Like any discussion of art, this documentation constitutes an opinion. That opinion, and the interpretations herein, are my own. I have gathered as many as I could in forming them; if I have disregarded yours, please write and tell me.

Documentation also means spoilers. I make no attempt to preserve the narrative tension or pacing of revelation that John M. Ford intended. If you haven't read The Dragon Waiting, for the gods' sakes, put this aside and go read it first.

Contents

Draco Concordans has two parts: a set of page-by-page notes, and an index of topics which appear in the text. I have tried to cross-link and cross-reference everything fluidly.

Page notes, by chapter:

All page numbers are from the 1985 Avon paperback edition, because that's what I have. Names are in the most commonly-used form.

Have I missed things in The Dragon Waiting? Yes; yes, I have. (Some things I missed.) Do you know what they are? Please let me know! Corrections, emendations, redactions, connections, historical references, bad jokes, and trivia are all welcome. Email to erkyrath@eblong.com.

All quotations from The Dragon Waiting are copyright 1983 by John M. Ford. I reproduce them for scholarship. The rest of Draco Concordans is copyright 2007 by Andrew Plotkin.

These pages were designed and edited by Andrew Plotkin. The information within was contributed by many, starting with the aforementioned Plotkin guy, and also including: Gunther Schmidl (German), Emily Short (Latin and Greek), Paul Mazaitis (Italian), Christopher Tate, Elise Matthesen, Charlene Ahn, TexAnne.

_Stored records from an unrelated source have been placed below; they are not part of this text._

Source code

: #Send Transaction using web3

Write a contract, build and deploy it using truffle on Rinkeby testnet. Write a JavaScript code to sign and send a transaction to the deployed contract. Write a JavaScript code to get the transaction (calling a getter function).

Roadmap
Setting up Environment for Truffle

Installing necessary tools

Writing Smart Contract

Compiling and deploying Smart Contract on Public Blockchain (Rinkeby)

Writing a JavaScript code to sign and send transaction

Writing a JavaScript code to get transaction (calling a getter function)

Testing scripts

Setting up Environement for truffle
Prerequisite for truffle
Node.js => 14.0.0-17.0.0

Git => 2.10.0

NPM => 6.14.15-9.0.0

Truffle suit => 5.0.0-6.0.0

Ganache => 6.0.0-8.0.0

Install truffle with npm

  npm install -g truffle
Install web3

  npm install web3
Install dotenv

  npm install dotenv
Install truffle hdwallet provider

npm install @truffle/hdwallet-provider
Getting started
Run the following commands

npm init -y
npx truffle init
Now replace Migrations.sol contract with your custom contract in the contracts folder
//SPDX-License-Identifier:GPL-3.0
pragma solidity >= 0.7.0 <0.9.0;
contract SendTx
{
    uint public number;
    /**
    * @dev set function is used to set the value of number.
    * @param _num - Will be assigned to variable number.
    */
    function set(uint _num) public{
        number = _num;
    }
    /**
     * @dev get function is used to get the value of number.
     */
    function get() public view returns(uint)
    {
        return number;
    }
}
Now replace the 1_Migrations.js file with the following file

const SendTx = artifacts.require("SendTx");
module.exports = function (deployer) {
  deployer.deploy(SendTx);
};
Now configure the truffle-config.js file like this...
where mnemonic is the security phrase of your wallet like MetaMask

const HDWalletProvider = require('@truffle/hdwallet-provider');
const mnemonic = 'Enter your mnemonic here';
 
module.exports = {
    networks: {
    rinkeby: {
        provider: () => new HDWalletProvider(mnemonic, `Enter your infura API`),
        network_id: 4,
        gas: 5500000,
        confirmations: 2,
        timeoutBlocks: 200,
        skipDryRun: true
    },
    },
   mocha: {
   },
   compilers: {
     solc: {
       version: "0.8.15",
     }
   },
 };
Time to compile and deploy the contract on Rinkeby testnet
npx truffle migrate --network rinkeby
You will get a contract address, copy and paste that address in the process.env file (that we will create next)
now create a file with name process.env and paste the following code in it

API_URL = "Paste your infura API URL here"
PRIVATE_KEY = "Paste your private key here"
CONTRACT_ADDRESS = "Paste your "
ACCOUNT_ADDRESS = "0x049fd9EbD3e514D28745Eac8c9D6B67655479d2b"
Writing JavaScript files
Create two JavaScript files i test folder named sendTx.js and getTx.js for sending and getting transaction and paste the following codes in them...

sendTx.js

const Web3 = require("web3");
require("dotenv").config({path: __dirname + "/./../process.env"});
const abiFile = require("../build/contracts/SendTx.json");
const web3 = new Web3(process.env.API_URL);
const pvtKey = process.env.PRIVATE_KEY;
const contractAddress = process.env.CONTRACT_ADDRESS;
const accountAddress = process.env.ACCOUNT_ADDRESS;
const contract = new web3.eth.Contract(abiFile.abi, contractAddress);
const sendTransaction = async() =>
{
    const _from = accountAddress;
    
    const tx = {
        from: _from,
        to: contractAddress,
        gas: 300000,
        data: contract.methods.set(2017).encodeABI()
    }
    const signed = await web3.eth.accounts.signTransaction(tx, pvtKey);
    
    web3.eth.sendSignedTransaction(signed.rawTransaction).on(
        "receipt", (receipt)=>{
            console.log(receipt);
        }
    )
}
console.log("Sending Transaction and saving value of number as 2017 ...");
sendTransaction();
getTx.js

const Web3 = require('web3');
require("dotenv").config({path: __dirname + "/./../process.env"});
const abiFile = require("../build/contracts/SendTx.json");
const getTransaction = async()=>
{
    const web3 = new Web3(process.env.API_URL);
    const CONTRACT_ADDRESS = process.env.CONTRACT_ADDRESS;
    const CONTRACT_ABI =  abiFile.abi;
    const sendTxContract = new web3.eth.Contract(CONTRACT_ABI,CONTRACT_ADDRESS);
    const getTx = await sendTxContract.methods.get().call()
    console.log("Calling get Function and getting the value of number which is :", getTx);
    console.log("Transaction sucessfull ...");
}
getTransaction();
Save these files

Thanks to the Shakespeare Collection at MIT, for being a clean and linkable repository.

For primary sources on Richard's era, the collection of the Richard III Society, including the Croyland Chronicle, Fabyan's Chronicle (p512-520), Thomas More's History of King Richard the Third, Polydore Vergil's Anglica Historia (bk 23-25).

Secondary sources that helped orient me: Luminarium Encyclopedia; Internet Medieval Sourcebook; Richard III (Charles Ross, 1981); Bosworth Field & the Wars of the Roses (A. L. Rowse, 1966). The Rowse, I admit, I picked up because I saw a copy for cheap.

Despite everything, Wikipedia was invaluable -- irreplaceable -- in preparing this work. Wikipedia: you'll want to check everything you find, but you'll find out what you want to check.

I never had a conversation with John M. Ford. I am grateful to him, nonetheless, for the joy and brilliance that he invested in his every word. (And he wrote plenty of them.) (Albeit not half as many as I would have liked.) Mike Ford died on September 24, 2006.